Ben lacivert renkteki çantamdan tarih kitabımı çıkarırken Mert de arkasına dönmüş Özen'lerle koyu bir futbol muhabbetine girmişti. Sınıf kapısının açılmasıyla tenefüs zilinden beri bitmek bilmeyen zurzuna sessizlikle son buldu. Gelen tarih hocamızdı , mavi gözlü ,kır saçlı sempatik hocamız derse vakit kaybetmeden başlamıştı. Dinlerken büyük bir keyif alıyor adeta tarihi yaşıyor gibiydim .

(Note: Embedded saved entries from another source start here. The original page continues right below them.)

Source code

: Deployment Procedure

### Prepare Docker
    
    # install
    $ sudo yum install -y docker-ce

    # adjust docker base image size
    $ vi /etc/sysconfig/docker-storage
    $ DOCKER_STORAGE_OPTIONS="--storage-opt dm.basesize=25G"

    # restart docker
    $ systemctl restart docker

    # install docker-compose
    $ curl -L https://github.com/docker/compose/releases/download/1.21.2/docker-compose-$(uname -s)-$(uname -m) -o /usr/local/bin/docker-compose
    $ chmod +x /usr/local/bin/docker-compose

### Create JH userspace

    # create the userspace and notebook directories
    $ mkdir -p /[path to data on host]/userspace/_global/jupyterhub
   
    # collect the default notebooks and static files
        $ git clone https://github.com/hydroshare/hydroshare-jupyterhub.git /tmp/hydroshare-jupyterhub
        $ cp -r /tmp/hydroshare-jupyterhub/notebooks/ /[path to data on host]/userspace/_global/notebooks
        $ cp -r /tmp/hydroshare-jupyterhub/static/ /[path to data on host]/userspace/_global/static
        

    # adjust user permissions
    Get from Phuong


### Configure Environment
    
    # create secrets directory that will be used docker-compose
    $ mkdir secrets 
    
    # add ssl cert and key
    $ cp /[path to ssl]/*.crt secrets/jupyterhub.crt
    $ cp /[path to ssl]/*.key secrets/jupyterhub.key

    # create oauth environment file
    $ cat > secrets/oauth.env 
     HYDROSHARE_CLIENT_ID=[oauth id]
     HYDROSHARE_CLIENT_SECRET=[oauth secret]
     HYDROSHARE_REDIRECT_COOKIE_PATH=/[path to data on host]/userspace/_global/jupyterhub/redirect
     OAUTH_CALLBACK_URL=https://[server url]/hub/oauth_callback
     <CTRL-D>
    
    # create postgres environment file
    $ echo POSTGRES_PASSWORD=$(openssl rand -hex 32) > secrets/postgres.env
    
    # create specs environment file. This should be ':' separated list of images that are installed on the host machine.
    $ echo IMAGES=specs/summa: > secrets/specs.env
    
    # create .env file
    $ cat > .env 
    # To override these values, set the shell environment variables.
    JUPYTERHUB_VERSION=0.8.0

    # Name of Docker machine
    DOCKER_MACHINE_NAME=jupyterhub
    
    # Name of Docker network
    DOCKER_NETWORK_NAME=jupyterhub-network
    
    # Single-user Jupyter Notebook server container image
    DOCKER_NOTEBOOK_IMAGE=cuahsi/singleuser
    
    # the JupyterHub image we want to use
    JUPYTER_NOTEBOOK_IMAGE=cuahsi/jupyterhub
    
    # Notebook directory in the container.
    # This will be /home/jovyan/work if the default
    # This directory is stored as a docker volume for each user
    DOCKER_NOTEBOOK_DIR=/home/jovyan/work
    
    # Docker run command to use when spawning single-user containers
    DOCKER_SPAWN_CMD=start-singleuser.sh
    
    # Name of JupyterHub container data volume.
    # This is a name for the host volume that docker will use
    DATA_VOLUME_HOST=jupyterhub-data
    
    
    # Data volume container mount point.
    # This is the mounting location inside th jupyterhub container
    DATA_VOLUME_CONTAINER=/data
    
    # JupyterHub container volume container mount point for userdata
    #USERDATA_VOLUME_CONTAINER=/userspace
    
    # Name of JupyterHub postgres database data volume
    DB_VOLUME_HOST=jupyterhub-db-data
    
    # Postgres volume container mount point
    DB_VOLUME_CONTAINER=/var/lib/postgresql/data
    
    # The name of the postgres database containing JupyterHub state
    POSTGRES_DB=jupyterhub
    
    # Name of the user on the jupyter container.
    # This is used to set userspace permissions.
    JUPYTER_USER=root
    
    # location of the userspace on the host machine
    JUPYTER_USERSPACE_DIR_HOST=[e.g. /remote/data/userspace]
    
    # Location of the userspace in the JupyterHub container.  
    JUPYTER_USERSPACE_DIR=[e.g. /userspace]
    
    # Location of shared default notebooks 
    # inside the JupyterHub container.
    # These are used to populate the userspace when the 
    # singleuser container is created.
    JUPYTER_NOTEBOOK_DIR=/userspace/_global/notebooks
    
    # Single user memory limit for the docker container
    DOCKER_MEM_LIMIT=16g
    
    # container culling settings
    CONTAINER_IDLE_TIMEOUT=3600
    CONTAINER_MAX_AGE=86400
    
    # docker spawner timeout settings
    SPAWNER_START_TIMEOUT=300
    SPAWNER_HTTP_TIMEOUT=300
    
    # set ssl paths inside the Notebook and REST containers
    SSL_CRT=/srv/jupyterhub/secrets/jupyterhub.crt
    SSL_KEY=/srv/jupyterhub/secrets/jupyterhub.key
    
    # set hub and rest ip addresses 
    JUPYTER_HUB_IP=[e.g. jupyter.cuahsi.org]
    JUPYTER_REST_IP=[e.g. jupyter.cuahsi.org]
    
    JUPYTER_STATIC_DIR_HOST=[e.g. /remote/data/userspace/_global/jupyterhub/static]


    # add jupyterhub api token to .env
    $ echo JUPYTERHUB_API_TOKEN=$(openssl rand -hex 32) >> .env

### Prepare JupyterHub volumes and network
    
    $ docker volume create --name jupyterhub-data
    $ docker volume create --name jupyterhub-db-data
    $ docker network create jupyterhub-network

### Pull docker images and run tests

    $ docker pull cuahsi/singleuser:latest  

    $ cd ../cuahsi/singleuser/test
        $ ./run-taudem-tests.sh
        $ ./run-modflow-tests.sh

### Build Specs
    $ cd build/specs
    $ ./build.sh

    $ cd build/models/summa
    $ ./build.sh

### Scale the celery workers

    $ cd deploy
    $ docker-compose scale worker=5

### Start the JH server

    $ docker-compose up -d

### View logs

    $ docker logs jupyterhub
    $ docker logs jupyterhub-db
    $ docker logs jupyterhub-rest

Kapının çalınmasıyla keyfim bozulmuştu . İçeri giren bir 9. sınıf öğrencisiydi . Kahverengi gözlü , örgüsü omuzlarına kadar inen kumral saçlı kız titrek ve utangaç bir sesle "Yusuf Akın 'ı müdür yardımcısı odasına çağırıyor." demesiyle hoca bana bakıp çıkabilirsin dedi .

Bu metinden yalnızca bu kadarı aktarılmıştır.